EXERCISE BRIEF:
Give back an exact copy of the lines below, from the first through the line with "## <u>Frequently Asked Questions Section</u>"; please stop there.

DATASET RECORDS:
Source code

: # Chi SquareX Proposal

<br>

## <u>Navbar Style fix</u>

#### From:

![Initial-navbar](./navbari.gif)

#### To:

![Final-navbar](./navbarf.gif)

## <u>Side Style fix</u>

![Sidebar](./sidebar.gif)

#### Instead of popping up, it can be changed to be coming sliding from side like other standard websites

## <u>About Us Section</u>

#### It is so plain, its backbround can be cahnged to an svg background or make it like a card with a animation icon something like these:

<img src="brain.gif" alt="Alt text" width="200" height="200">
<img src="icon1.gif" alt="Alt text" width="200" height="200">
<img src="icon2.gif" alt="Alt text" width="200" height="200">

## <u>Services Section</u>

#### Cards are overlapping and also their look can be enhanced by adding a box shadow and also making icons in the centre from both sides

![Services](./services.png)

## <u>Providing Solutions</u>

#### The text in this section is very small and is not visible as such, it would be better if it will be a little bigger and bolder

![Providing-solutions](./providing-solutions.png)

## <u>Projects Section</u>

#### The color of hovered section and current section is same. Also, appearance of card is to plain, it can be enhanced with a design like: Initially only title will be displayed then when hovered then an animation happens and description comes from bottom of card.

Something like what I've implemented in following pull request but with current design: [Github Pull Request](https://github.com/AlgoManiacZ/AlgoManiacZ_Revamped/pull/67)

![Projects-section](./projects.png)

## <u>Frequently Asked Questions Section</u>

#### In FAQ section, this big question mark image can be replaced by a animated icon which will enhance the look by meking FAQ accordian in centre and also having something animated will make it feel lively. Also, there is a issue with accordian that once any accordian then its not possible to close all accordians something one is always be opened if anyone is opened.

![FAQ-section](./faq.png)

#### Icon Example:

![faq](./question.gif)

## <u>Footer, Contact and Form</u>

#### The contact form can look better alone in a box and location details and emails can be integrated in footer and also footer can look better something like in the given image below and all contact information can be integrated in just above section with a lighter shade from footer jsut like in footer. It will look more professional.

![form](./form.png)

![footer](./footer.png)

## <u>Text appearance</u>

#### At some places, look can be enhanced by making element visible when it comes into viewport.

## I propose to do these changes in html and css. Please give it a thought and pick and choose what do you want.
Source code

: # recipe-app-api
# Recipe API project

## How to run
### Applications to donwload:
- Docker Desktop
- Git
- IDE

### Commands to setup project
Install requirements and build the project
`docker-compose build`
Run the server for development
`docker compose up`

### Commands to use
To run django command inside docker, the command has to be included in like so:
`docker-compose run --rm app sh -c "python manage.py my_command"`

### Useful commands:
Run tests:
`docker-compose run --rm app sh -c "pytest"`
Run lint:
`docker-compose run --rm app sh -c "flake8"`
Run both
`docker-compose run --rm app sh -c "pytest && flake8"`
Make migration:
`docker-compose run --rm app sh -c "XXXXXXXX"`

RESULT FOR THIS EXERCISE:
Source code

: # Chi SquareX Proposal

<br>

## <u>Navbar Style fix</u>

#### From:

![Initial-navbar](./navbari.gif)

#### To:

![Final-navbar](./navbarf.gif)

## <u>Side Style fix</u>

![Sidebar](./sidebar.gif)

#### Instead of popping up, it can be changed to be coming sliding from side like other standard websites

## <u>About Us Section</u>

#### It is so plain, its backbround can be cahnged to an svg background or make it like a card with a animation icon something like these:

<img src="brain.gif" alt="Alt text" width="200" height="200">
<img src="icon1.gif" alt="Alt text" width="200" height="200">
<img src="icon2.gif" alt="Alt text" width="200" height="200">

## <u>Services Section</u>

#### Cards are overlapping and also their look can be enhanced by adding a box shadow and also making icons in the centre from both sides

![Services](./services.png)

## <u>Providing Solutions</u>

#### The text in this section is very small and is not visible as such, it would be better if it will be a little bigger and bolder

![Providing-solutions](./providing-solutions.png)

## <u>Projects Section</u>

#### The color of hovered section and current section is same. Also, appearance of card is to plain, it can be enhanced with a design like: Initially only title will be displayed then when hovered then an animation happens and description comes from bottom of card.

Something like what I've implemented in following pull request but with current design: [Github Pull Request](https://github.com/AlgoManiacZ/AlgoManiacZ_Revamped/pull/67)

![Projects-section](./projects.png)

## <u>Frequently Asked Questions Section</u>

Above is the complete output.